SF.net SVN: gar:[22910] csw/mgar/gar/v2/lib/python/compare_catalog.py

Maciej (Matchek) Bliziński maciej at opencsw.org
Sat Feb 1 18:02:58 CET 2014


Sending again
Em 28/01/2014 16:36, "Maciej (Matchek) Bliziński" <maciej at opencsw.org>
escreveu:

> Hi Carsten,
>
> More comments! I hope you'll be able to reduce the size of this script.
>
> 2014-01-28 <cgrzemba at users.sourceforge.net>
>
>> Revision: 22910
>>           http://sourceforge.net/p/gar/code/22910
>> Author:   cgrzemba
>> Date:     2014-01-28 16:20:56 +0000 (Tue, 28 Jan 2014)
>> Log Message:
>> -----------
>> use argparse, add out of order pkg compare
>>
>> Modified Paths:
>> --------------
>>     csw/mgar/gar/v2/lib/python/compare_catalog.py
>>
>> Modified: csw/mgar/gar/v2/lib/python/compare_catalog.py
>> ===================================================================
>> --- csw/mgar/gar/v2/lib/python/compare_catalog.py       2014-01-28
>> 12:36:44 UTC (rev 22909)
>> +++ csw/mgar/gar/v2/lib/python/compare_catalog.py       2014-01-28
>> 16:20:56 UTC (rev 22910)
>> @@ -2,55 +2,108 @@
>>
>>  import cjson
>>  import logging
>> -import optparse
>> +import argparse
>>  import urllib2
>>  import sys
>> +import re
>>
>>  logging.basicConfig(format='%(asctime)s %(levelname)s:%(message)s')

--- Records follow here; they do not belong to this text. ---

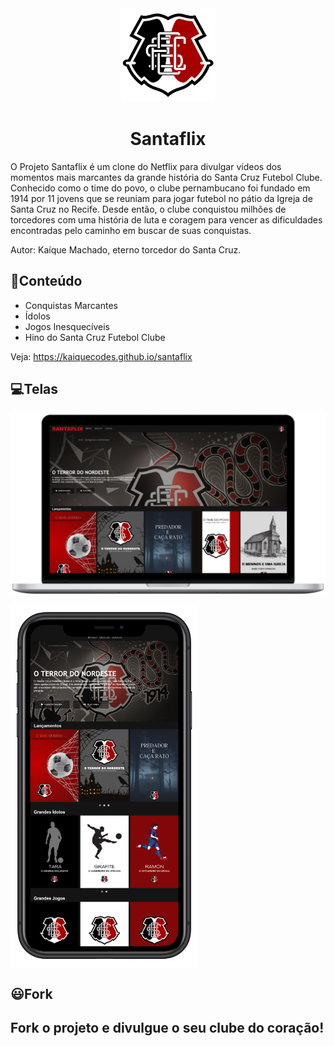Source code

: <div align="center"> 
<img  src="img/logo.png" width = 150px>
<h1 color = #E50914; > Santaflix </h3>
</div>

O Projeto Santaflix é um clone do Netflix para divulgar vídeos dos momentos mais marcantes da grande história do Santa Cruz Futebol Clube. Conhecido como o time do povo, o clube pernambucano foi fundado em 1914 por 11 jovens que se reuniam para jogar futebol no pátio da Igreja de Santa Cruz no Recife. Desde então, o clube conquistou milhões de torcedores com uma história de luta e coragem para vencer as dificuldades encontradas pelo caminho em buscar de suas conquistas.

Autor: Kaíque Machado, eterno torcedor do Santa Cruz.

## :scroll:Conteúdo

* Conquistas Marcantes
* Ídolos 
* Jogos Inesquecíveis
* Hino do Santa Cruz Futebol Clube

Veja:  https://kaiquecodes.github.io/santaflix

## :computer:Telas

![Tela Mac](https://github.com/kaiquecodes/santaflix/blob/main/img/Mac.png)

<img  src="img/Iphone.png" align = center width = 300px>

## :smiley:Fork 
##  Fork o projeto e divulgue o seu clube do coração!
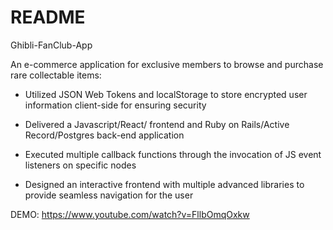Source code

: # README

Ghibli-FanClub-App

An e-commerce application for exclusive members to browse and purchase rare collectable items:

* Utilized JSON Web Tokens and localStorage to store encrypted user information client-side for ensuring security

* Delivered a Javascript/React/ frontend and Ruby on Rails/Active Record/Postgres back-end application

* Executed multiple callback functions through the invocation of JS event listeners on specific nodes

* Designed an interactive frontend with multiple advanced libraries to provide seamless navigation for the user 


DEMO: https://www.youtube.com/watch?v=FllbOmqOxkw
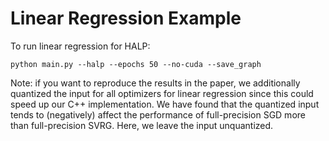 # Linear Regression Example

To run linear regression for HALP:

    python main.py --halp --epochs 50 --no-cuda --save_graph

Note: if you want to reproduce the results in the paper, we additionally quantized the input for all optimizers for linear regression since this could speed up our C++ implementation. We have found that the quantized input tends to (negatively) affect the performance of full-precision SGD more than full-precision SVRG. Here, we leave the input unquantized.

>>  logger = logging.getLogger(__name__)
>>
>> +remote_scheme = ['http','https']
>> +local_scheme = ['file']
>> +
>> +def prepareCatListFromURI(uri):
>> +    catlst = []
>> +    if '://' in uri:
>>
>
> We can say that you have to have a valid URI that either starts with
> http:// or https:// or file://
>
>
>> +        scheme = uri.split(':')[0]
>> +        if scheme in remote_scheme:
>> +            logger.info("fetch remote %s", uri)
>> +            data = urllib2.urlopen(uri).read()
>>
>
> Let's use the requests module. We have a package.
>
>
> http://sourceforge.net/apps/trac/gar/browser/csw/mgar/gar/v2/lib/python/rest.py#L250
>
>
>> +            catlst = cjson.decode(data)

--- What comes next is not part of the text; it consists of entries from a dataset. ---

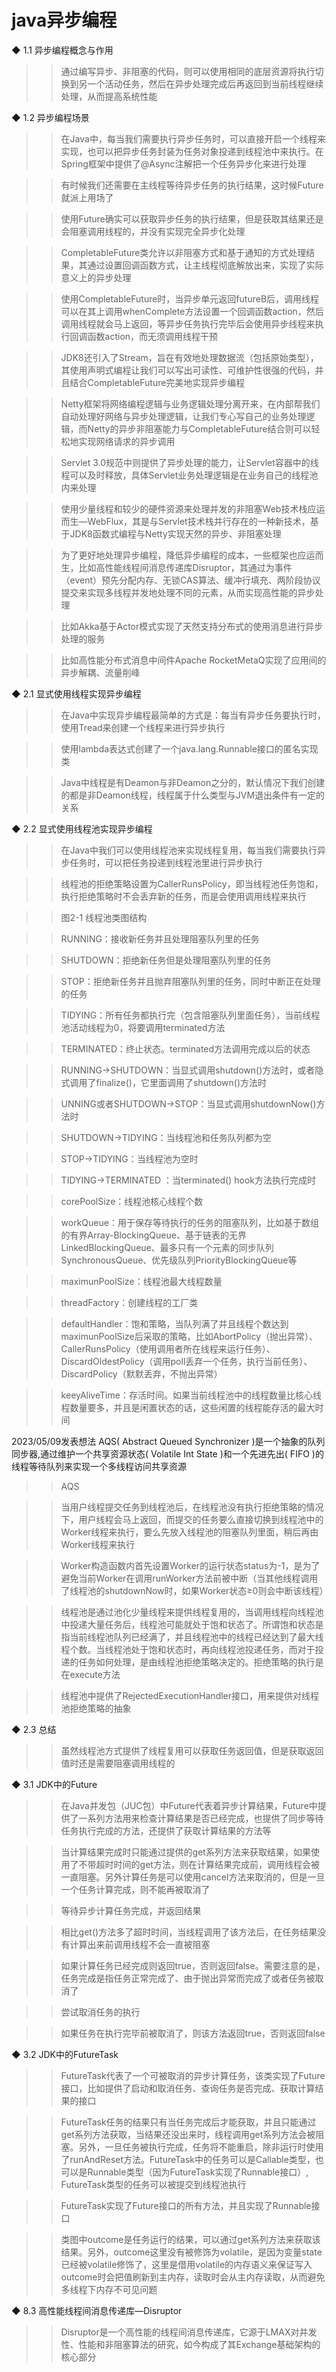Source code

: # java异步编程


◆ 1.1 异步编程概念与作用

>> 通过编写异步、非阻塞的代码，则可以使用相同的底层资源将执行切换到另一个活动任务，然后在异步处理完成后再返回到当前线程继续处理，从而提高系统性能

◆ 1.2 异步编程场景

>> 在Java中，每当我们需要执行异步任务时，可以直接开启一个线程来实现，也可以把异步任务封装为任务对象投递到线程池中来执行。在Spring框架中提供了@Async注解把一个任务异步化来进行处理

>> 有时候我们还需要在主线程等待异步任务的执行结果，这时候Future就派上用场了

>> 使用Future确实可以获取异步任务的执行结果，但是获取其结果还是会阻塞调用线程的，并没有实现完全异步化处理

>> CompletableFuture类允许以非阻塞方式和基于通知的方式处理结果，其通过设置回调函数方式，让主线程彻底解放出来，实现了实际意义上的异步处理

>> 使用CompletableFuture时，当异步单元返回futureB后，调用线程可以在其上调用whenComplete方法设置一个回调函数action，然后调用线程就会马上返回，等异步任务执行完毕后会使用异步线程来执行回调函数action，而无须调用线程干预

>> JDK8还引入了Stream，旨在有效地处理数据流（包括原始类型），其使用声明式编程让我们可以写出可读性、可维护性很强的代码，并且结合CompletableFuture完美地实现异步编程

>> Netty框架将网络编程逻辑与业务逻辑处理分离开来，在内部帮我们自动处理好网络与异步处理逻辑，让我们专心写自己的业务处理逻辑，而Netty的异步非阻塞能力与CompletableFuture结合则可以轻松地实现网络请求的异步调用

>> Servlet 3.0规范中则提供了异步处理的能力，让Servlet容器中的线程可以及时释放，具体Servlet业务处理逻辑是在业务自己的线程池内来处理

>> 使用少量线程和较少的硬件资源来处理并发的非阻塞Web技术栈应运而生—WebFlux，其是与Servlet技术栈并行存在的一种新技术，基于JDK8函数式编程与Netty实现天然的异步、非阻塞处理

>> 为了更好地处理异步编程，降低异步编程的成本，一些框架也应运而生，比如高性能线程间消息传递库Disruptor，其通过为事件（event）预先分配内存、无锁CAS算法、缓冲行填充、两阶段协议提交来实现多线程并发地处理不同的元素，从而实现高性能的异步处理

>> 比如Akka基于Actor模式实现了天然支持分布式的使用消息进行异步处理的服务

>> 比如高性能分布式消息中间件Apache RocketMetaQ实现了应用间的异步解耦、流量削峰

◆ 2.1 显式使用线程实现异步编程

>> 在Java中实现异步编程最简单的方式是：每当有异步任务要执行时，使用Tread来创建一个线程来进行异步执行

>> 使用lambda表达式创建了一个java.lang.Runnable接口的匿名实现类

>> Java中线程是有Deamon与非Deamon之分的，默认情况下我们创建的都是非Deamon线程，线程属于什么类型与JVM退出条件有一定的关系

◆ 2.2 显式使用线程池实现异步编程

>> 在Java中我们可以使用线程池来实现线程复用，每当我们需要执行异步任务时，可以把任务投递到线程池里进行异步执行

>> 线程池的拒绝策略设置为CallerRunsPolicy，即当线程池任务饱和，执行拒绝策略时不会丢弃新的任务，而是会使用调用线程来执行

>> 图2-1 线程池类图结构

>> RUNNING：接收新任务并且处理阻塞队列里的任务

>> SHUTDOWN：拒绝新任务但是处理阻塞队列里的任务

>> STOP：拒绝新任务并且抛弃阻塞队列里的任务，同时中断正在处理的任务

>> TIDYING：所有任务都执行完（包含阻塞队列里面任务），当前线程池活动线程为0，将要调用terminated方法

>> TERMINATED：终止状态。terminated方法调用完成以后的状态

>> RUNNING→SHUTDOWN：当显式调用shutdown()方法时，或者隐式调用了finalize()，它里面调用了shutdown()方法时

>> UNNING或者SHUTDOWN→STOP：当显式调用shutdownNow()方法时

>> SHUTDOWN→TIDYING：当线程池和任务队列都为空

>> STOP→TIDYING：当线程池为空时

>> TIDYING→TERMINATED ：当terminated() hook方法执行完成时

>> corePoolSize：线程池核心线程个数

>> workQueue：用于保存等待执行的任务的阻塞队列，比如基于数组的有界Array-BlockingQueue、基于链表的无界LinkedBlockingQueue、最多只有一个元素的同步队列SynchronousQueue、优先级队列PriorityBlockingQueue等

>> maximunPoolSize：线程池最大线程数量

>> threadFactory：创建线程的工厂类

>> defaultHandler：饱和策略，当队列满了并且线程个数达到maximunPoolSize后采取的策略，比如AbortPolicy（抛出异常）、CallerRunsPolicy（使用调用者所在线程来运行任务）、DiscardOldestPolicy（调用poll丢弃一个任务，执行当前任务）、DiscardPolicy（默默丢弃，不抛出异常）

>> keeyAliveTime：存活时间。如果当前线程池中的线程数量比核心线程数量要多，并且是闲置状态的话，这些闲置的线程能存活的最大时间

2023/05/09发表想法
AQS( Abstract Queued Synchronizer )是一个抽象的队列同步器,通过维护一个共享资源状态( Volatile Int State )和一个先进先出( FIFO )的线程等待队列来实现一个多线程访问共享资源
>> AQS

>> 当用户线程提交任务到线程池后，在线程池没有执行拒绝策略的情况下，用户线程会马上返回，而提交的任务要么直接切换到线程池中的Worker线程来执行，要么先放入线程池的阻塞队列里面，稍后再由Worker线程来执行

>> Worker构造函数内首先设置Worker的运行状态status为-1，是为了避免当前Worker在调用runWorker方法前被中断（当其他线程调用了线程池的shutdownNow时，如果Worker状态≥0则会中断该线程）

>> 线程池是通过池化少量线程来提供线程复用的，当调用线程向线程池中投递大量任务后，线程池可能就处于饱和状态了。所谓饱和状态是指当前线程池队列已经满了，并且线程池中的线程已经达到了最大线程个数。当线程池处于饱和状态时，再向线程池投递任务，而对于投递的任务如何处理，是由线程池拒绝策略决定的。拒绝策略的执行是在execute方法

>> 线程池中提供了RejectedExecutionHandler接口，用来提供对线程池拒绝策略的抽象

◆ 2.3 总结

>> 虽然线程池方式提供了线程复用可以获取任务返回值，但是获取返回值时还是需要阻塞调用线程的

◆ 3.1 JDK中的Future

>> 在Java并发包（JUC包）中Future代表着异步计算结果，Future中提供了一系列方法用来检查计算结果是否已经完成，也提供了同步等待任务执行完成的方法，还提供了获取计算结果的方法等

>> 当计算结果完成时只能通过提供的get系列方法来获取结果，如果使用了不带超时时间的get方法，则在计算结果完成前，调用线程会被一直阻塞。另外计算任务是可以使用cancel方法来取消的，但是一旦一个任务计算完成，则不能再被取消了

>> 等待异步计算任务完成，并返回结果

>> 相比get()方法多了超时时间，当线程调用了该方法后，在任务结果没有计算出来前调用线程不会一直被阻塞

>> 如果计算任务已经完成则返回true，否则返回false。需要注意的是，任务完成是指任务正常完成了、由于抛出异常而完成了或者任务被取消了

>> 尝试取消任务的执行

>> 如果任务在执行完毕前被取消了，则该方法返回true，否则返回false

◆ 3.2 JDK中的FutureTask

>> FutureTask代表了一个可被取消的异步计算任务，该类实现了Future接口，比如提供了启动和取消任务、查询任务是否完成、获取计算结果的接口

>> FutureTask任务的结果只有当任务完成后才能获取，并且只能通过get系列方法获取，当结果还没出来时，线程调用get系列方法会被阻塞。另外，一旦任务被执行完成，任务将不能重启，除非运行时使用了runAndReset方法。FutureTask中的任务可以是Callable类型，也可以是Runnable类型（因为FutureTask实现了Runnable接口）, FutureTask类型的任务可以被提交到线程池执行

>> FutureTask实现了Future接口的所有方法，并且实现了Runnable接口

>> 类图中outcome是任务运行的结果，可以通过get系列方法来获取该结果。另外，outcome这里没有被修饰为volatile，是因为变量state已经被volatile修饰了，这里是借用volatile的内存语义来保证写入outcome时会把值刷新到主内存，读取时会从主内存读取，从而避免多线程下内存不可见问题

◆ 8.3 高性能线程间消息传递库—Disruptor

>> Disruptor是一个高性能的线程间消息传递库，它源于LMAX对并发性、性能和非阻塞算法的研究，如今构成了其Exchange基础架构的核心部分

>> +            for e in catlst:
>> +                del e[9]
>> +            return catlst
>> +        elif scheme in local_scheme:
>> +            uri = re.sub('.*://','',uri)
>> +        else:
>> +            logger.error('unsupported URI format')

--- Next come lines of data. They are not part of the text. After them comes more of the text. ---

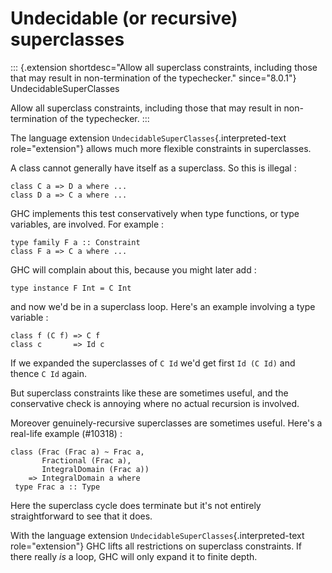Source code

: Undecidable (or recursive) superclasses
=======================================

::: {.extension shortdesc="Allow all superclass constraints, including those that may
result in non-termination of the typechecker." since="8.0.1"}
UndecidableSuperClasses

Allow all superclass constraints, including those that may result in
non-termination of the typechecker.
:::

The language extension `UndecidableSuperClasses`{.interpreted-text
role="extension"} allows much more flexible constraints in superclasses.

A class cannot generally have itself as a superclass. So this is illegal
:

    class C a => D a where ...
    class D a => C a where ...

GHC implements this test conservatively when type functions, or type
variables, are involved. For example :

    type family F a :: Constraint
    class F a => C a where ...

GHC will complain about this, because you might later add :

    type instance F Int = C Int

and now we\'d be in a superclass loop. Here\'s an example involving a
type variable :

    class f (C f) => C f
    class c       => Id c

If we expanded the superclasses of `C Id` we\'d get first `Id (C Id)`
and thence `C Id` again.

But superclass constraints like these are sometimes useful, and the
conservative check is annoying where no actual recursion is involved.

Moreover genuinely-recursive superclasses are sometimes useful. Here\'s
a real-life example (\#10318) :

    class (Frac (Frac a) ~ Frac a,
           Fractional (Frac a),
           IntegralDomain (Frac a))
        => IntegralDomain a where
     type Frac a :: Type

Here the superclass cycle does terminate but it\'s not entirely
straightforward to see that it does.

With the language extension `UndecidableSuperClasses`{.interpreted-text
role="extension"} GHC lifts all restrictions on superclass constraints.
If there really *is* a loop, GHC will only expand it to finite depth.
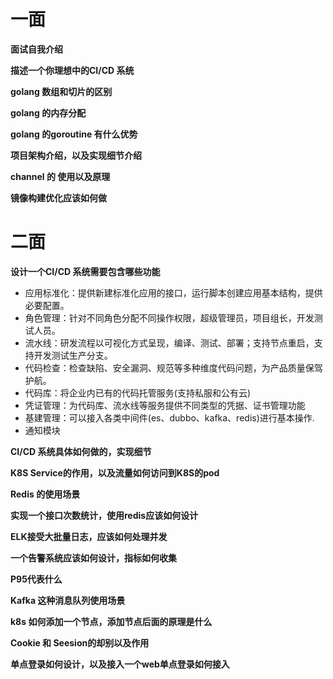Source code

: 
# 一面

**面试自我介绍**

**描述一个你理想中的CI/CD 系统**

**golang 数组和切片的区别**

**golang 的内存分配**

**golang 的goroutine 有什么优势**

**项目架构介绍，以及实现细节介绍**

**channel 的 使用以及原理**

**镜像构建优化应该如何做**


# 二面

**设计一个CI/CD 系统需要包含哪些功能**

- 应用标准化：提供新建标准化应用的接口，运行脚本创建应用基本结构，提供必要配置。
- 角色管理：针对不同角色分配不同操作权限，超级管理员，项目组长，开发测试人员。
- 流水线：研发流程以可视化方式呈现，编译、测试、部署；支持节点重启，支持开发测试生产分支。
- 代码检查：检查缺陷、安全漏洞、规范等多种维度代码问题，为产品质量保驾护航。
- 代码库：将企业内已有的代码托管服务(支持私服和公有云)
- 凭证管理：为代码库、流水线等服务提供不同类型的凭据、证书管理功能
- 基建管理：可以接入各类中间件(es、dubbo、kafka、redis)进行基本操作.
- 通知模块

**CI/CD 系统具体如何做的，实现细节**

**K8S Service的作用，以及流量如何访问到K8S的pod**

**Redis 的使用场景**

**实现一个接口次数统计，使用redis应该如何设计**

**ELK接受大批量日志，应该如何处理并发**

**一个告警系统应该如何设计，指标如何收集**

**P95代表什么**

**Kafka 这种消息队列使用场景**

**k8s 如何添加一个节点，添加节点后面的原理是什么**

**Cookie 和 Seesion的却别以及作用**

**单点登录如何设计，以及接入一个web单点登录如何接入**
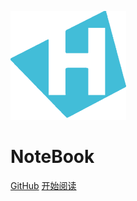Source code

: ![logo](_media/icon.png)

# NoteBook


[GitHub](https://github.com/docsifyjs/docsify/)
[开始阅读](#hyperf-cms)
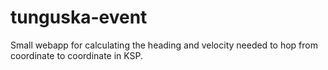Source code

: # tunguska-event
Small webapp for calculating the heading and velocity needed to hop from coordinate to coordinate in KSP.
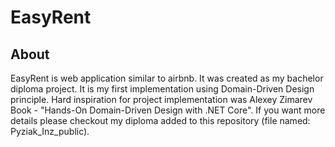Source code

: # EasyRent
## About
EasyRent is web application similar to airbnb. It was created as my bachelor diploma project. It is my first implementation using Domain-Driven Design principle. 
Hard inspiration for project implementation was Alexey Zimarev Book - "Hands-On Domain-Driven Design with .NET Core".
If you want more details please checkout my diploma added to this repository (file named: Pyziak_Inz_public).
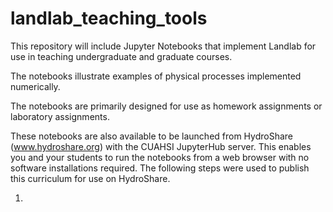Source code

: # landlab_teaching_tools

This repository will include Jupyter Notebooks that implement Landlab for use in teaching undergraduate and graduate courses.

The notebooks illustrate examples of physical processes implemented numerically.

The notebooks are primarily designed for use as homework assignments or laboratory assignments.

These notebooks are also available to be launched from HydroShare (www.hydroshare.org) with the CUAHSI JupyterHub server.  This enables you and your students to run the notebooks from a web browser with no software installations required.  The following steps were used to publish this curriculum for use on HydroShare. 

1. 
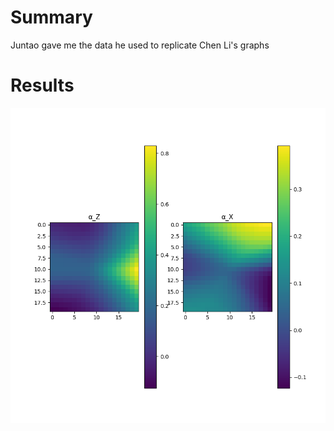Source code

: # Summary
Juntao gave me the data he used to replicate Chen Li's graphs

# Results
![Learned Mapping](https://github.com/PeterJochem/Chrono_Simulations/blob/master/replicateChenLiGraphs/Figure_3.png   "Learned Mapping")

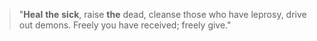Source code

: > "**Heal** **the** **sick**, raise **the** dead, cleanse those who have leprosy, drive out demons. Freely you have received; freely give."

>> +            sys.exit(4)
>> +    with open(uri) as lcat:
>> +        logger.info("fetch local %s", uri)
>> +        for line in lcat: # skip 4 lines header '# CREATIONDATE'
>>
>
> We already have a parser, please use it.
>
> http://sourceforge.net/apps/trac/gar/browser/csw/mgar/gar/v2/lib/python/catalog.py#L66
>
>
>> +            if line.startswith("# CREATIONDATE"):
>> +                break
>> +        for line in lcat:
>> +            if line.startswith("-----BEGIN PGP SIGNATURE"):
>> +                break
>> +            catlst.append(line.rstrip().split(' '))
>> +    return catlst
>> +
>> +def compareOutOfOrder(a_catlst, b_catlst, idx):
>> +    a_pkgName2Idx = {}
>> +    i = idx
>> +    for j in range(idx,len(a_catlst)):
>> +        a_pkgName2Idx[a_catlst[j][0]] = j
>> +    # import pdb; pdb.set_trace()
>> +    while i < len(b_catlst):
>> +        if b_catlst[i][0] in a_pkgName2Idx:
>> +            if b_catlst[i] != a_catlst[a_pkgName2Idx[b_catlst[i][0]]]:
>> +                logger.warning("pkgs different at {0},{1}: {2}
>> {3}".format(i,a_pkgName2Idx[b_catlst[i][0]],a_catlst[a_pkgName2Idx[b_catlst[i][0]]],b_catlst[i]))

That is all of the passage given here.